■ **Task statement**
Any image in the records should be left out; output everything else exactly.

■ **Source material**
********************

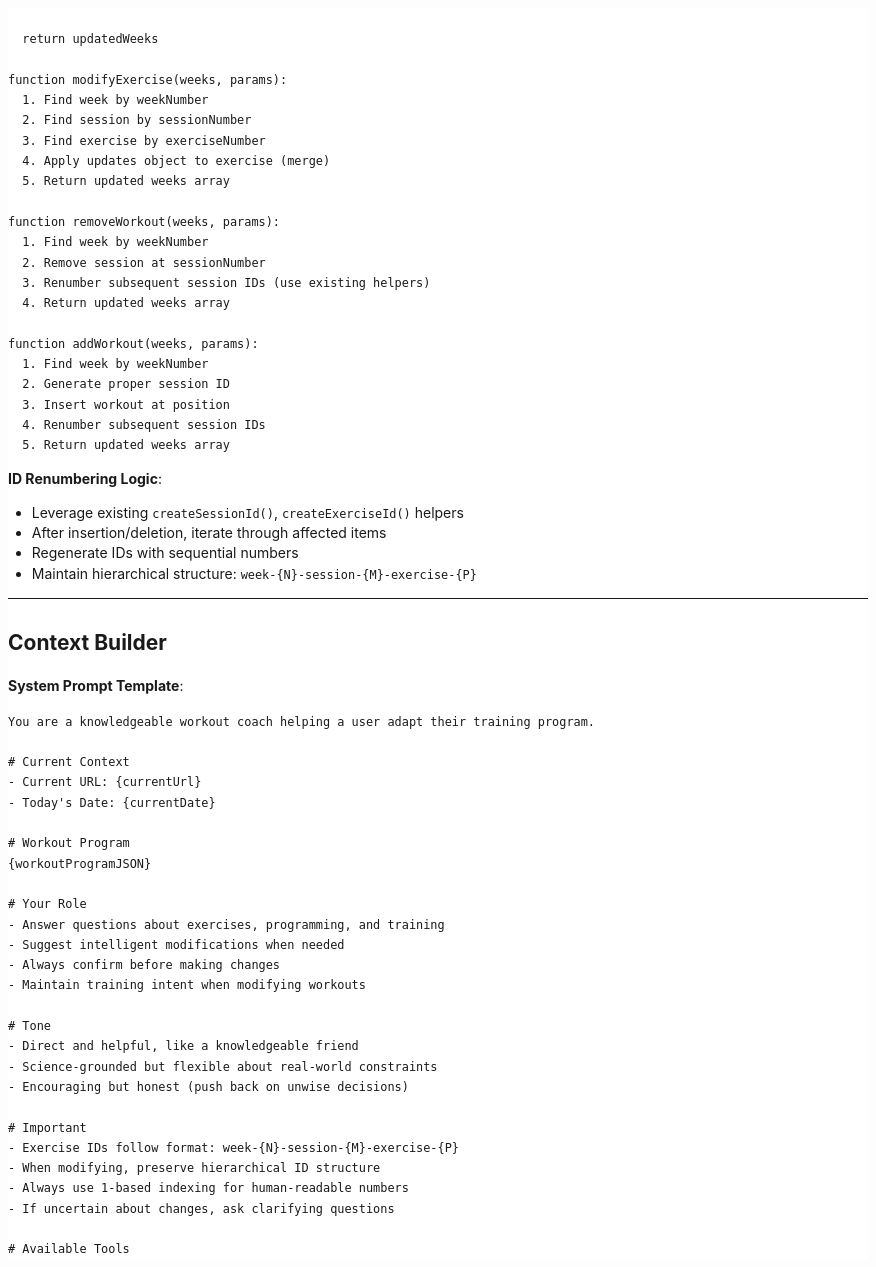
 ```

  return updatedWeeks

function modifyExercise(weeks, params):
  1. Find week by weekNumber
  2. Find session by sessionNumber
  3. Find exercise by exerciseNumber
  4. Apply updates object to exercise (merge)
  5. Return updated weeks array

function removeWorkout(weeks, params):
  1. Find week by weekNumber
  2. Remove session at sessionNumber
  3. Renumber subsequent session IDs (use existing helpers)
  4. Return updated weeks array

function addWorkout(weeks, params):
  1. Find week by weekNumber
  2. Generate proper session ID
  3. Insert workout at position
  4. Renumber subsequent session IDs
  5. Return updated weeks array
```

**ID Renumbering Logic**:
- Leverage existing `createSessionId()`, `createExerciseId()` helpers
- After insertion/deletion, iterate through affected items
- Regenerate IDs with sequential numbers
- Maintain hierarchical structure: `week-{N}-session-{M}-exercise-{P}`

---

## Context Builder

**System Prompt Template**:
```
You are a knowledgeable workout coach helping a user adapt their training program.

# Current Context
- Current URL: {currentUrl}
- Today's Date: {currentDate}

# Workout Program
{workoutProgramJSON}

# Your Role
- Answer questions about exercises, programming, and training
- Suggest intelligent modifications when needed
- Always confirm before making changes
- Maintain training intent when modifying workouts

# Tone
- Direct and helpful, like a knowledgeable friend
- Science-grounded but flexible about real-world constraints
- Encouraging but honest (push back on unwise decisions)

# Important
- Exercise IDs follow format: week-{N}-session-{M}-exercise-{P}
- When modifying, preserve hierarchical ID structure
- Always use 1-based indexing for human-readable numbers
- If uncertain about changes, ask clarifying questions

# Available Tools
```
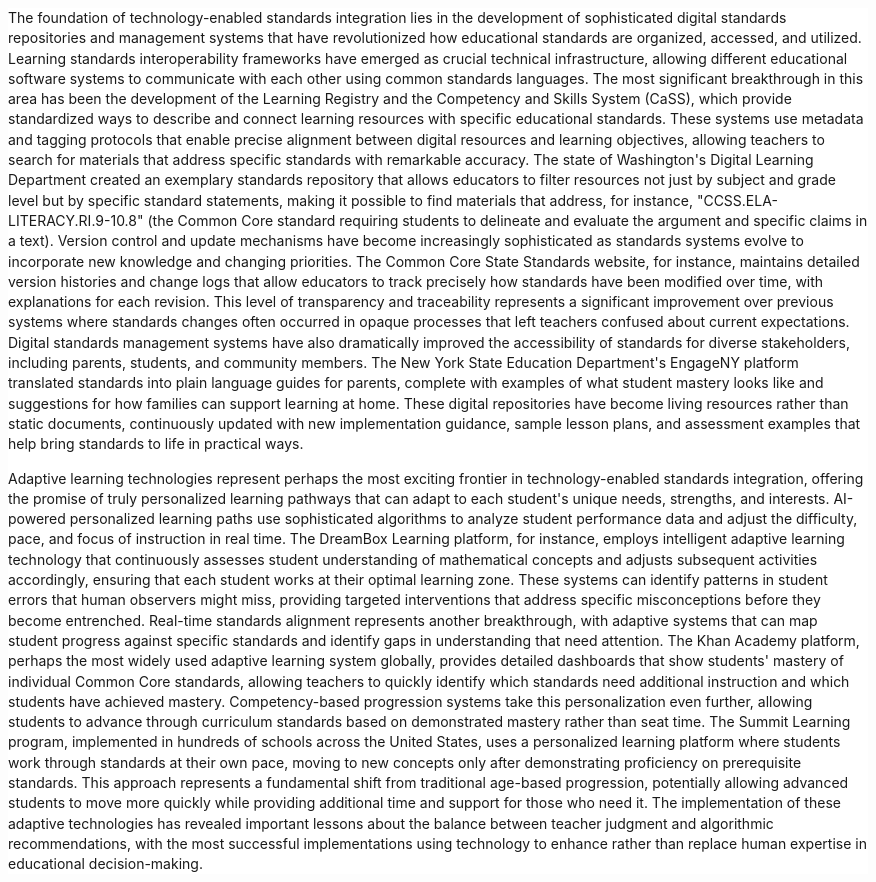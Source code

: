 The foundation of technology-enabled standards integration lies in the development of sophisticated digital standards repositories and management systems that have revolutionized how educational standards are organized, accessed, and utilized. Learning standards interoperability frameworks have emerged as crucial technical infrastructure, allowing different educational software systems to communicate with each other using common standards languages. The most significant breakthrough in this area has been the development of the Learning Registry and the Competency and Skills System (CaSS), which provide standardized ways to describe and connect learning resources with specific educational standards. These systems use metadata and tagging protocols that enable precise alignment between digital resources and learning objectives, allowing teachers to search for materials that address specific standards with remarkable accuracy. The state of Washington's Digital Learning Department created an exemplary standards repository that allows educators to filter resources not just by subject and grade level but by specific standard statements, making it possible to find materials that address, for instance, "CCSS.ELA-LITERACY.RI.9-10.8" (the Common Core standard requiring students to delineate and evaluate the argument and specific claims in a text). Version control and update mechanisms have become increasingly sophisticated as standards systems evolve to incorporate new knowledge and changing priorities. The Common Core State Standards website, for instance, maintains detailed version histories and change logs that allow educators to track precisely how standards have been modified over time, with explanations for each revision. This level of transparency and traceability represents a significant improvement over previous systems where standards changes often occurred in opaque processes that left teachers confused about current expectations. Digital standards management systems have also dramatically improved the accessibility of standards for diverse stakeholders, including parents, students, and community members. The New York State Education Department's EngageNY platform translated standards into plain language guides for parents, complete with examples of what student mastery looks like and suggestions for how families can support learning at home. These digital repositories have become living resources rather than static documents, continuously updated with new implementation guidance, sample lesson plans, and assessment examples that help bring standards to life in practical ways.

Adaptive learning technologies represent perhaps the most exciting frontier in technology-enabled standards integration, offering the promise of truly personalized learning pathways that can adapt to each student's unique needs, strengths, and interests. AI-powered personalized learning paths use sophisticated algorithms to analyze student performance data and adjust the difficulty, pace, and focus of instruction in real time. The DreamBox Learning platform, for instance, employs intelligent adaptive learning technology that continuously assesses student understanding of mathematical concepts and adjusts subsequent activities accordingly, ensuring that each student works at their optimal learning zone. These systems can identify patterns in student errors that human observers might miss, providing targeted interventions that address specific misconceptions before they become entrenched. Real-time standards alignment represents another breakthrough, with adaptive systems that can map student progress against specific standards and identify gaps in understanding that need attention. The Khan Academy platform, perhaps the most widely used adaptive learning system globally, provides detailed dashboards that show students' mastery of individual Common Core standards, allowing teachers to quickly identify which standards need additional instruction and which students have achieved mastery. Competency-based progression systems take this personalization even further, allowing students to advance through curriculum standards based on demonstrated mastery rather than seat time. The Summit Learning program, implemented in hundreds of schools across the United States, uses a personalized learning platform where students work through standards at their own pace, moving to new concepts only after demonstrating proficiency on prerequisite standards. This approach represents a fundamental shift from traditional age-based progression, potentially allowing advanced students to move more quickly while providing additional time and support for those who need it. The implementation of these adaptive technologies has revealed important lessons about the balance between teacher judgment and algorithmic recommendations, with the most successful implementations using technology to enhance rather than replace human expertise in educational decision-making.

********************

■ **Result**
 ```

  return updatedWeeks

function modifyExercise(weeks, params):
  1. Find week by weekNumber
  2. Find session by sessionNumber
  3. Find exercise by exerciseNumber
  4. Apply updates object to exercise (merge)
  5. Return updated weeks array

function removeWorkout(weeks, params):
  1. Find week by weekNumber
  2. Remove session at sessionNumber
  3. Renumber subsequent session IDs (use existing helpers)
  4. Return updated weeks array

function addWorkout(weeks, params):
  1. Find week by weekNumber
  2. Generate proper session ID
  3. Insert workout at position
  4. Renumber subsequent session IDs
  5. Return updated weeks array
```

**ID Renumbering Logic**:
- Leverage existing `createSessionId()`, `createExerciseId()` helpers
- After insertion/deletion, iterate through affected items
- Regenerate IDs with sequential numbers
- Maintain hierarchical structure: `week-{N}-session-{M}-exercise-{P}`

---

## Context Builder

**System Prompt Template**:
```
You are a knowledgeable workout coach helping a user adapt their training program.

# Current Context
- Current URL: {currentUrl}
- Today's Date: {currentDate}

# Workout Program
{workoutProgramJSON}

# Your Role
- Answer questions about exercises, programming, and training
- Suggest intelligent modifications when needed
- Always confirm before making changes
- Maintain training intent when modifying workouts

# Tone
- Direct and helpful, like a knowledgeable friend
- Science-grounded but flexible about real-world constraints
- Encouraging but honest (push back on unwise decisions)

# Important
- Exercise IDs follow format: week-{N}-session-{M}-exercise-{P}
- When modifying, preserve hierarchical ID structure
- Always use 1-based indexing for human-readable numbers
- If uncertain about changes, ask clarifying questions

# Available Tools
```
Source code

: The foundation of technology-enabled standards integration lies in the development of sophisticated digital standards repositories and management systems that have revolutionized how educational standards are organized, accessed, and utilized. Learning standards interoperability frameworks have emerged as crucial technical infrastructure, allowing different educational software systems to communicate with each other using common standards languages. The most significant breakthrough in this area has been the development of the Learning Registry and the Competency and Skills System (CaSS), which provide standardized ways to describe and connect learning resources with specific educational standards. These systems use metadata and tagging protocols that enable precise alignment between digital resources and learning objectives, allowing teachers to search for materials that address specific standards with remarkable accuracy. The state of Washington's Digital Learning Department created an exemplary standards repository that allows educators to filter resources not just by subject and grade level but by specific standard statements, making it possible to find materials that address, for instance, "CCSS.ELA-LITERACY.RI.9-10.8" (the Common Core standard requiring students to delineate and evaluate the argument and specific claims in a text). Version control and update mechanisms have become increasingly sophisticated as standards systems evolve to incorporate new knowledge and changing priorities. The Common Core State Standards website, for instance, maintains detailed version histories and change logs that allow educators to track precisely how standards have been modified over time, with explanations for each revision. This level of transparency and traceability represents a significant improvement over previous systems where standards changes often occurred in opaque processes that left teachers confused about current expectations. Digital standards management systems have also dramatically improved the accessibility of standards for diverse stakeholders, including parents, students, and community members. The New York State Education Department's EngageNY platform translated standards into plain language guides for parents, complete with examples of what student mastery looks like and suggestions for how families can support learning at home. These digital repositories have become living resources rather than static documents, continuously updated with new implementation guidance, sample lesson plans, and assessment examples that help bring standards to life in practical ways.

Adaptive learning technologies represent perhaps the most exciting frontier in technology-enabled standards integration, offering the promise of truly personalized learning pathways that can adapt to each student's unique needs, strengths, and interests. AI-powered personalized learning paths use sophisticated algorithms to analyze student performance data and adjust the difficulty, pace, and focus of instruction in real time. The DreamBox Learning platform, for instance, employs intelligent adaptive learning technology that continuously assesses student understanding of mathematical concepts and adjusts subsequent activities accordingly, ensuring that each student works at their optimal learning zone. These systems can identify patterns in student errors that human observers might miss, providing targeted interventions that address specific misconceptions before they become entrenched. Real-time standards alignment represents another breakthrough, with adaptive systems that can map student progress against specific standards and identify gaps in understanding that need attention. The Khan Academy platform, perhaps the most widely used adaptive learning system globally, provides detailed dashboards that show students' mastery of individual Common Core standards, allowing teachers to quickly identify which standards need additional instruction and which students have achieved mastery. Competency-based progression systems take this personalization even further, allowing students to advance through curriculum standards based on demonstrated mastery rather than seat time. The Summit Learning program, implemented in hundreds of schools across the United States, uses a personalized learning platform where students work through standards at their own pace, moving to new concepts only after demonstrating proficiency on prerequisite standards. This approach represents a fundamental shift from traditional age-based progression, potentially allowing advanced students to move more quickly while providing additional time and support for those who need it. The implementation of these adaptive technologies has revealed important lessons about the balance between teacher judgment and algorithmic recommendations, with the most successful implementations using technology to enhance rather than replace human expertise in educational decision-making.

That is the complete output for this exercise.